#### WHAT THE EXERCISE ASKS:
Set down every record exactly as it appears.

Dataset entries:
————

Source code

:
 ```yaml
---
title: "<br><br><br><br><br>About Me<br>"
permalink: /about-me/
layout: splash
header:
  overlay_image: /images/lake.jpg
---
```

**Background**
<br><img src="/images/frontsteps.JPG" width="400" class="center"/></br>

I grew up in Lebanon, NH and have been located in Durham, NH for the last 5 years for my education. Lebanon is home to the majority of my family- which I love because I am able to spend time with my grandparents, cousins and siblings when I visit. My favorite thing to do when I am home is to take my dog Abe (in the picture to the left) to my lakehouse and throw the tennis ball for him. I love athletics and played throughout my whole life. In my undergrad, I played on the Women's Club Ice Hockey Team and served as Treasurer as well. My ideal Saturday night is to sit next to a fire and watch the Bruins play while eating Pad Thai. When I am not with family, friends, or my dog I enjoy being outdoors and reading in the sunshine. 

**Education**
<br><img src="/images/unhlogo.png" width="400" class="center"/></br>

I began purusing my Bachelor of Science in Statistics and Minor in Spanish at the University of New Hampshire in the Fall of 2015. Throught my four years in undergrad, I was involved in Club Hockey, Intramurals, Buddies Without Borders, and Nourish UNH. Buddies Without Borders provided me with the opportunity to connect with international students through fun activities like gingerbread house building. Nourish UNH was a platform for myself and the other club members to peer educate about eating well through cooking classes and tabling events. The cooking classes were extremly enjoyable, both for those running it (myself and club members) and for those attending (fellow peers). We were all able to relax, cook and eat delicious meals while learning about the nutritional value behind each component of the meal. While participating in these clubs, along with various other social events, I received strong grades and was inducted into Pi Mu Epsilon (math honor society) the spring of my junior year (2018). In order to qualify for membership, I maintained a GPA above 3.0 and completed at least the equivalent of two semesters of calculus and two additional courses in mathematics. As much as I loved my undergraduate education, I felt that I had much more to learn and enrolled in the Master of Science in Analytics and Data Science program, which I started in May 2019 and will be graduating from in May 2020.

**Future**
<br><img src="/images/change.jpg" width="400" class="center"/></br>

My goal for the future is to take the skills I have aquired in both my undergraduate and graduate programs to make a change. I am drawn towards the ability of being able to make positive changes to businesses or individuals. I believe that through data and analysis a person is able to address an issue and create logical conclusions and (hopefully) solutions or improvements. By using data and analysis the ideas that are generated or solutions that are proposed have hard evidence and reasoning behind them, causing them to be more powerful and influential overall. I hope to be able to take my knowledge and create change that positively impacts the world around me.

————

#### WRITTEN REPLY:
Source code

:
 ```yaml
---
title: "<br><br><br><br><br>About Me<br>"
permalink: /about-me/
layout: splash
header:
  overlay_image: /images/lake.jpg
---
```

**Background**
<br><img src="/images/frontsteps.JPG" width="400" class="center"/></br>

I grew up in Lebanon, NH and have been located in Durham, NH for the last 5 years for my education. Lebanon is home to the majority of my family- which I love because I am able to spend time with my grandparents, cousins and siblings when I visit. My favorite thing to do when I am home is to take my dog Abe (in the picture to the left) to my lakehouse and throw the tennis ball for him. I love athletics and played throughout my whole life. In my undergrad, I played on the Women's Club Ice Hockey Team and served as Treasurer as well. My ideal Saturday night is to sit next to a fire and watch the Bruins play while eating Pad Thai. When I am not with family, friends, or my dog I enjoy being outdoors and reading in the sunshine. 

**Education**
<br><img src="/images/unhlogo.png" width="400" class="center"/></br>

I began purusing my Bachelor of Science in Statistics and Minor in Spanish at the University of New Hampshire in the Fall of 2015. Throught my four years in undergrad, I was involved in Club Hockey, Intramurals, Buddies Without Borders, and Nourish UNH. Buddies Without Borders provided me with the opportunity to connect with international students through fun activities like gingerbread house building. Nourish UNH was a platform for myself and the other club members to peer educate about eating well through cooking classes and tabling events. The cooking classes were extremly enjoyable, both for those running it (myself and club members) and for those attending (fellow peers). We were all able to relax, cook and eat delicious meals while learning about the nutritional value behind each component of the meal. While participating in these clubs, along with various other social events, I received strong grades and was inducted into Pi Mu Epsilon (math honor society) the spring of my junior year (2018). In order to qualify for membership, I maintained a GPA above 3.0 and completed at least the equivalent of two semesters of calculus and two additional courses in mathematics. As much as I loved my undergraduate education, I felt that I had much more to learn and enrolled in the Master of Science in Analytics and Data Science program, which I started in May 2019 and will be graduating from in May 2020.

**Future**
<br><img src="/images/change.jpg" width="400" class="center"/></br>

My goal for the future is to take the skills I have aquired in both my undergraduate and graduate programs to make a change. I am drawn towards the ability of being able to make positive changes to businesses or individuals. I believe that through data and analysis a person is able to address an issue and create logical conclusions and (hopefully) solutions or improvements. By using data and analysis the ideas that are generated or solutions that are proposed have hard evidence and reasoning behind them, causing them to be more powerful and influential overall. I hope to be able to take my knowledge and create change that positively impacts the world around me.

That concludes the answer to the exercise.